In kürzester Zeit enorm populär geworden: Caroline van der Plas

Anwältin der vergessenen Mitte oder Populistin? Caroline van der Plas und ihre Partei BBB könnten in den Niederlanden bald mitregieren.

Sie ist das personifizierte Gegenteil eines glatten Politprofis: Caroline van der Plas. Die 56-Jährige will die niederländische Politik mit ihrer Bauern-Bürger-Bewegung BBB gründlich umkrempeln. Wenn im Novem- ber gewählt wird, könnte die Protestpartei auf Anhieb Teil der Regierung werden. Wie erklärt sich dieser Erfolg? Und lässt er sich auf Deutschland übertragen?

Frau van der Plas, die BBB ist eine junge politische Partei, der nun viele Beobachter Großes zutrauen bei der anstehenden Wahl im November. Was ist Ihr Ziel?

Ich habe kein spezielles Ziel in dem Sinne, dass wir bei der Wahl 20 oder 30 Sitze im Parlament holen müssen. Aber ich denke, dass wir sicher zwischen 20 und 25 Sitzen bekommen könnten. Das Rennen ist wirklich offen. Wir ziehen viele Wähler an, die mit der Politik der etablierten Parteien unzufrieden sind.

Bislang hat die BBB durch Sie nur einen Sitz im Parlament. 20 oder 25 Sitze könnten ausreichen, um stärkste Partei zu werden. Sie sind Gesicht und Stimme der BBB. Premierministerin wollen Sie aber nicht werden. Warum?

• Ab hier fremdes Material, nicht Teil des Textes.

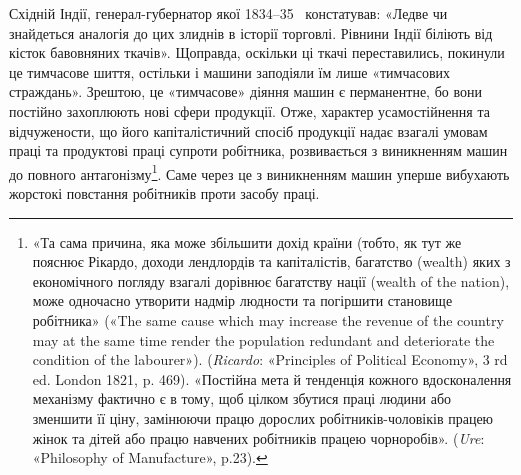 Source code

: Східній Індії, генерал-губернатор якої 1834--35~ констатував:
«Ледве чи знайдеться аналогія до цих злиднів в історії
торговлі. Рівнини Індії біліють від кісток бавовняних ткачів».
Щоправда, оскільки ці ткачі переставились, покинули це тимчасове
шиття, остільки і машини заподіяли їм лише «тимчасових
страждань». Зрештою, це «тимчасове» діяння машин є перманентне,
бо вони постійно захоплюють нові сфери продукції. Отже,
характер усамостійнення та відчужености, що його капіталістичний
спосіб продукції надає взагалі умовам праці та продуктові
праці супроти робітника, розвивається з виникненням
машин до повного антагонізму\footnote{
«Та сама причина, яка може збільшити дохід країни (тобто, як
тут же пояснює Рікардо, доходи лендлордів та капіталістів, багатство
(wealth) яких з економічного погляду взагалі дорівнює багатству нації
(wealth of the nation), може одночасно утворити надмір людности та
погіршити становище робітника» («The same cause which may increase
the revenue of the country may at the same time render the population
redundant and deteriorate the condition of the labourer»). (\emph{Ricardo}:
«Principles of Political Economy», 3 rd ed. London 1821, p. 469). «Постійна
мета й тенденція кожного вдосконалення механізму фактично є в тому,
щоб цілком збутися праці людини або зменшити її ціну, замінюючи працю
дорослих робітників-чоловіків працею жінок та дітей або працю навчених
робітників працею чорноробів». (\emph{Ure}: «Philosophy of Manufacture», p.23).
}. Саме через це з виникненням машин уперше вибухають жорстокі повстання
робітників проти засобу праці.

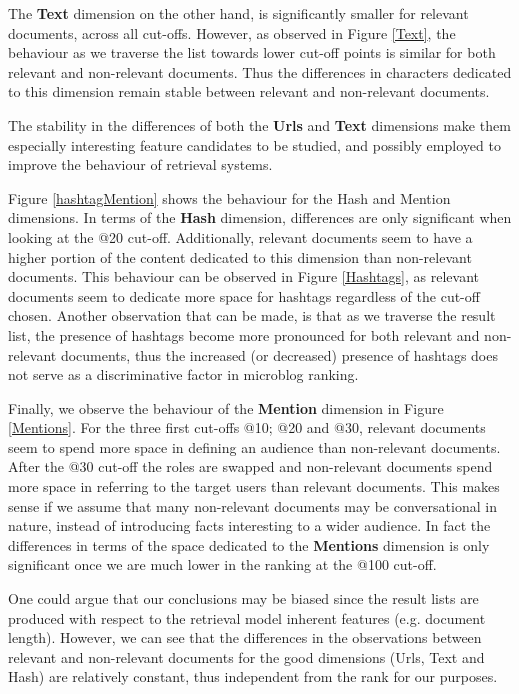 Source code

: The \textbf{Text} dimension on the other hand, is significantly smaller for relevant documents, across all cut-offs. However, as observed in Figure \ref{Text}, the behaviour as we traverse the list towards lower cut-off points is similar for both relevant and non-relevant documents. Thus the differences in characters dedicated to this dimension remain stable between relevant and non-relevant documents.

The stability in the differences of both the \textbf{Urls} and \textbf{Text} dimensions make them especially interesting feature candidates to be studied, and possibly employed to improve the behaviour of retrieval systems.



Figure \ref{hashtagMention} shows the behaviour for the Hash and Mention dimensions. In terms of the \textbf{Hash} dimension, differences are only significant when looking at the @20 cut-off. Additionally, relevant documents seem to have a higher portion of the content dedicated to this dimension than non-relevant documents. This behaviour can be observed in Figure \ref{Hashtags}, as relevant documents seem to dedicate more space for hashtags regardless of the cut-off chosen. Another observation that can be made, is that as we traverse the result list, the presence of hashtags become more pronounced for both relevant and non-relevant documents, thus the increased (or decreased) presence of hashtags does not serve as a discriminative factor in microblog ranking.

Finally, we observe the behaviour of the \textbf{Mention} dimension in Figure \ref{Mentions}. For the three first cut-offs @10; @20 and @30, relevant documents seem to spend more space in defining an audience than non-relevant documents. After the @30 cut-off the roles are swapped and non-relevant documents spend more space in referring to the target users than relevant documents. This makes sense if we assume that many non-relevant documents may be conversational in nature, instead of introducing facts interesting to a wider audience. In fact the differences in terms of the space dedicated to the \textbf{Mentions} dimension is only significant once we are much lower in the ranking at the @100 cut-off.

One could argue that our conclusions may be biased since the result lists are produced with respect to the retrieval model inherent features (e.g. document length). However, we can see that the differences in the observations between relevant and non-relevant documents for the good dimensions (Urls, Text and Hash) are relatively constant, thus independent from the rank for our purposes.

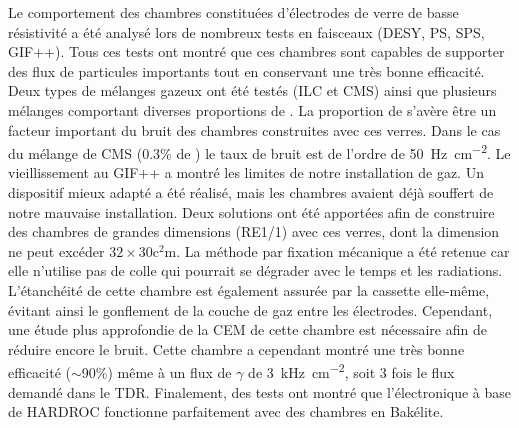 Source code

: Le comportement des chambres constituées d'électrodes de verre de basse résistivité a été analysé lors de nombreux tests en faisceaux (DESY, PS, SPS, GIF++). Tous ces tests ont montré que ces chambres sont capables de supporter des flux de particules importants tout en conservant une très bonne efficacité. Deux types de mélanges gazeux ont été testés (ILC et CMS) ainsi que plusieurs mélanges comportant diverses proportions de . La proportion de  s'avère être un facteur important du bruit des chambres construites avec ces verres. Dans le cas du mélange de CMS (\num{0.3}\% de ) le taux de bruit est de l'ordre de \SI{50}{\hertz\per\square\centi\meter}. Le vieillissement au GIF++ a montré les limites de notre installation de gaz. Un dispositif mieux adapté a été réalisé, mais les chambres avaient déjà souffert de notre mauvaise installation. Deux solutions ont été apportées afin de construire des chambres de grandes dimensions (RE1/1) avec ces verres, dont la dimension ne peut excéder $\num{32}\times\num{30} \si{\square\centi\meter}$. La méthode par fixation mécanique a été retenue car elle n'utilise pas de colle qui pourrait se dégrader avec le temps et les radiations. L'étanchéité de cette chambre est également assurée par la cassette elle-même, évitant ainsi le gonflement de la couche de gaz entre les électrodes. Cependant, une étude plus approfondie de la CEM de cette chambre est nécessaire afin de réduire encore le bruit. Cette chambre a cependant montré une très bonne efficacité ($\sim$\num{90}\%) même à un flux de $\gamma$ de \SI{3}{\kilo\hertz\per\square\centi\meter}, soit \num{3} fois le flux demandé dans le TDR. Finalement, des tests ont montré que l'électronique à base de HARDROC fonctionne parfaitement avec des chambres en Bakélite. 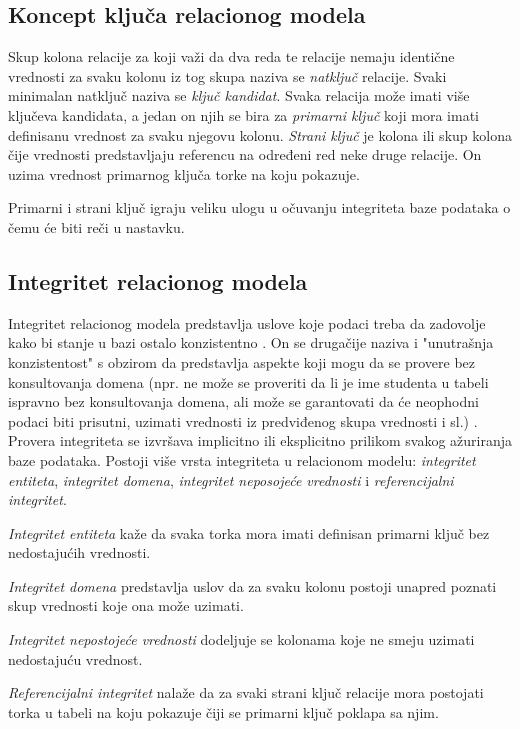 \documentclass[12pt,oneside]{memoir}
\begin{document}
\subsection{Koncept ključa relacionog modela}

Skup kolona relacije za koji važi da dva reda te relacije nemaju identične vrednosti za svaku kolonu iz tog skupa naziva  se \textit{natključ} relacije. Svaki minimalan natključ naziva se \textit{ključ kandidat}. Svaka relacija može imati više ključeva kandidata, a jedan on njih se bira za  \textit{primarni ključ} koji mora imati definisanu vrednost za svaku njegovu kolonu.
\textit{Strani ključ} je kolona ili skup kolona čije vrednosti predstavljaju referencu na određeni red neke druge relacije. On uzima vrednost primarnog ključa torke na koju pokazuje. 

Primarni i strani ključ igraju veliku ulogu u očuvanju integriteta baze podataka o čemu će biti reči u nastavku.

\subsection{Integritet relacionog modela}

Integritet relacionog modela predstavlja uslove koje podaci treba da zadovolje kako bi stanje u bazi ostalo konzistentno \cite{URBP} . On se drugačije naziva i "unutrašnja konzistentost" s obzirom da predstavlja aspekte koji mogu da se provere bez konsultovanja domena (npr. ne može se proveriti da li je ime studenta u tabeli ispravno bez konsultovanja domena, ali može se garantovati da će neophodni podaci biti prisutni, uzimati vrednosti iz predviđenog skupa vrednosti i sl.) . Provera integriteta se izvršava implicitno ili eksplicitno prilikom svakog ažuriranja baze podataka. Postoji više vrsta integriteta u relacionom modelu:  \textit{integritet entiteta}, \textit{integritet domena}, \textit{integritet neposojeće vrednosti} i \textit{referencijalni integritet}.

 \textit{Integritet entiteta} kaže da svaka torka mora imati definisan primarni ključ bez nedostajućih vrednosti.

\textit{Integritet domena} predstavlja uslov da za svaku kolonu postoji unapred poznati skup vrednosti koje ona može uzimati.

\textit{Integritet nepostojeće vrednosti} dodeljuje se kolonama koje  ne smeju uzimati nedostajuću vrednost.

\textit{Referencijalni integritet} nalaže da za svaki strani ključ relacije mora postojati torka u tabeli na koju pokazuje čiji se primarni ključ poklapa sa njim.
\end{document}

Der wichtigste Grund: Meine Arbeit im Parlament als Volksvertreterin macht mir sehr viel Spaß. Ich kontrolliere die Regierung, kann die Probleme der Menschen einbringen. Volksvertreterin sein ist der wichtigste Job, den es in der Politik gibt.

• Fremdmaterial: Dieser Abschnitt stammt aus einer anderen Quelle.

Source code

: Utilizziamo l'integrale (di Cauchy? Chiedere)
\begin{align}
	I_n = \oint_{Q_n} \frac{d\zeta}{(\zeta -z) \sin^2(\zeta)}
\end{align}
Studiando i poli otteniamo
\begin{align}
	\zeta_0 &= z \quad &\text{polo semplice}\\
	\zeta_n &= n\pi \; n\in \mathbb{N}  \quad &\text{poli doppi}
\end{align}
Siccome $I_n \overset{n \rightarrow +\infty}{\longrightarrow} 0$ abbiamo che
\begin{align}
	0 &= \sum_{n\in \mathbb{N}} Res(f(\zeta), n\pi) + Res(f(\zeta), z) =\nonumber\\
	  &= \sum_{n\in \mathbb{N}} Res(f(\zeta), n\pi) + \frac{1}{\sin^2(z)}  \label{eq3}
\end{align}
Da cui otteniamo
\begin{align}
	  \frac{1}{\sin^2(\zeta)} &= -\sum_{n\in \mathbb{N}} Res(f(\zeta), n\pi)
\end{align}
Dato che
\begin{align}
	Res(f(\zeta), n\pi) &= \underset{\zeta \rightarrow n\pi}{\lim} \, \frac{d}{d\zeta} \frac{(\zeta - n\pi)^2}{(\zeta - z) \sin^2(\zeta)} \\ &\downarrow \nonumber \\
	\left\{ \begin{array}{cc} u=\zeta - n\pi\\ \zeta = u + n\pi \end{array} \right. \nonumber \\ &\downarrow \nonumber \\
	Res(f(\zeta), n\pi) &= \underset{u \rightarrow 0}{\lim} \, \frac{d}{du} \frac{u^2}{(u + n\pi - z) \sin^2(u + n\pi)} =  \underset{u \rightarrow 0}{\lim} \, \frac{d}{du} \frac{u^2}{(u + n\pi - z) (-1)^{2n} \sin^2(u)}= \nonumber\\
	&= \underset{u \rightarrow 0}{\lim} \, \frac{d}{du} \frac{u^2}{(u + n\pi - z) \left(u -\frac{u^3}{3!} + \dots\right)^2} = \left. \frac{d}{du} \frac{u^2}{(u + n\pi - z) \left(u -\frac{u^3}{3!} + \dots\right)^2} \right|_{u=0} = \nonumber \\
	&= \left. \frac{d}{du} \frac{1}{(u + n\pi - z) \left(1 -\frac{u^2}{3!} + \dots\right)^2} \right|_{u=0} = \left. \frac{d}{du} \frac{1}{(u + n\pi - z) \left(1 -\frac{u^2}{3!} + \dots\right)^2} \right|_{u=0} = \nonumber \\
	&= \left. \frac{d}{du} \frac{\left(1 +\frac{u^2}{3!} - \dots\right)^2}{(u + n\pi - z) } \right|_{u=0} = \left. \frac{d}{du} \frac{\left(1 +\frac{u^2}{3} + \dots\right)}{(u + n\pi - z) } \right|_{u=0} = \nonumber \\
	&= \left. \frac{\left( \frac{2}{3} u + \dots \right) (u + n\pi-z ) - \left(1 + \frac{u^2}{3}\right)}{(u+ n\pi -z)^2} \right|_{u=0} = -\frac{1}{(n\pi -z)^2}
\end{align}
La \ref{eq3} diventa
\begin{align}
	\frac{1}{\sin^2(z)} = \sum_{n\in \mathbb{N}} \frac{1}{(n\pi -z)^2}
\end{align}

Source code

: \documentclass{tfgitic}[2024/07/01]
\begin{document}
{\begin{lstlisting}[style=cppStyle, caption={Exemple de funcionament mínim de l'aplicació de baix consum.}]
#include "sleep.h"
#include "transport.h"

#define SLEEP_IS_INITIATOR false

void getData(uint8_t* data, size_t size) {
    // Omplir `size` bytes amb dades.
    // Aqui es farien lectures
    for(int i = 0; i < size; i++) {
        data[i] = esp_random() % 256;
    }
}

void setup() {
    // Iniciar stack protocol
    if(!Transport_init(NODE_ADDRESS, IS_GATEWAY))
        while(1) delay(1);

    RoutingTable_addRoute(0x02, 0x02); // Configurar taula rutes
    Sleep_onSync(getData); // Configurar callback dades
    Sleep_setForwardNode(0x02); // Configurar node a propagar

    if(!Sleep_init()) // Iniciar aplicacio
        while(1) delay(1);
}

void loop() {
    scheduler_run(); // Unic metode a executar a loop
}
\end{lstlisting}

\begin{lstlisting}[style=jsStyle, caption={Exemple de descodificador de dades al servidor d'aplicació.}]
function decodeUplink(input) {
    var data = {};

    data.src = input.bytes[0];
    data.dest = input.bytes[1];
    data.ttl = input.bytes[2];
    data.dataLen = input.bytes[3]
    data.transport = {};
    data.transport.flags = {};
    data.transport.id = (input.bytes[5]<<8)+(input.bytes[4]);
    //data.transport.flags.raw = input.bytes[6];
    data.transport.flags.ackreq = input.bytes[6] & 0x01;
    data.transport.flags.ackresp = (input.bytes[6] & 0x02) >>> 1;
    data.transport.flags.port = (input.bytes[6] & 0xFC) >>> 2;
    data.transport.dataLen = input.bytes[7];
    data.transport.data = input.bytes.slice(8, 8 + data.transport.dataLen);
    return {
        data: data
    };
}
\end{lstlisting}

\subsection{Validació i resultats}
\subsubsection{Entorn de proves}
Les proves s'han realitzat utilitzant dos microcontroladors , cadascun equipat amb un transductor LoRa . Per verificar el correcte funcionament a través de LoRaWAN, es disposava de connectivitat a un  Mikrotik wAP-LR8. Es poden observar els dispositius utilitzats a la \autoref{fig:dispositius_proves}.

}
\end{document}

Oder haben Sie Angst vor Regierungsverantwortung?

Nein! Nochmal: Der Job im Parlament ist viel wichtiger und die Verantwortung viel größer als die eines Premierministers. Das höchste Amt der Niederlande ist Abgeordneter. Wir kontrollieren das Kabinett. Also mal ganz abgesehen davon, dass der Job des Premiers zu mir als Person auch überhaupt nicht passen würde.

Die BBB kam mit dem guten Abschneiden bei den Regionalwahlen im März aufs Radar deutscher Medien. In den Berichten hieß es dann oft, die BBB sei rechtspopulistisch. Trifft es das?

Das ist sehr platt. Daran merkt man, dass sich die Autoren nicht mit dem Programm unserer Partei oder mit unserer Arbeit im Parlament befasst haben. Das ist ein Framing.

Was sind Sie dann?

Wer anruft und fragt, dem würde ich sagen, wir sind sozial-rechts. Das bedeutet: Wir legen großen Wert auf eine gerechte Sozialpolitik: In Sachen Rente, Bildung oder Gesundheit. Wir setzen uns für eine gute Versorgung auch und gerade im ländlichen Raum ein. Da sind wir schon ziemlich links. Wahluntersuchungen haben gezeigt, dass uns Menschen deswegen wählen. Ökonomisch und ökologisch hingegen sind wir eher am rechten Rand: Nehmen wir die Stickstoff-Politik, die die niederländischen Bauern so wütend macht, weil sie Höfe schließen sollen. Da könnte man unsere Politik vielleicht rechts nennen. Ich nenne sie realistisch.

Sie sind bekannt dafür, dass Sie sagen, was Menschen denken. Ist das vielleicht eine Art positiver Populismus, den Sie etablieren?

Das trifft es besser als rechtspopulistisch. Ich stelle den Bürger in den Mittelpunkt. Der wählt mich ja schließlich auch. Deswegen muss ich mich um seine Belange kümmern. Es heißt über mich oft, ich spreche die Sprache des Volkes. Ich würde sagen: Ich rede normal. Offenbar haben die Menschen genau das vermisst. Ich sage: Der Staat ist für den Bürger da, nicht umgekehrt. Viele empfinden das derzeit anders. Die Politik muss vom Bürger aus gedacht werden.

In Deutschland wie in den Niederlanden wird viel über den Stadt-Land-Konflikt diskutiert. Die BBB gilt als Partei fürs „platte Land“, in dem die Mehrheit der Niederländer wohnt. Gegner ist die Metropolregion Randstad mit Amsterdam, Rotterdam, Den Haag...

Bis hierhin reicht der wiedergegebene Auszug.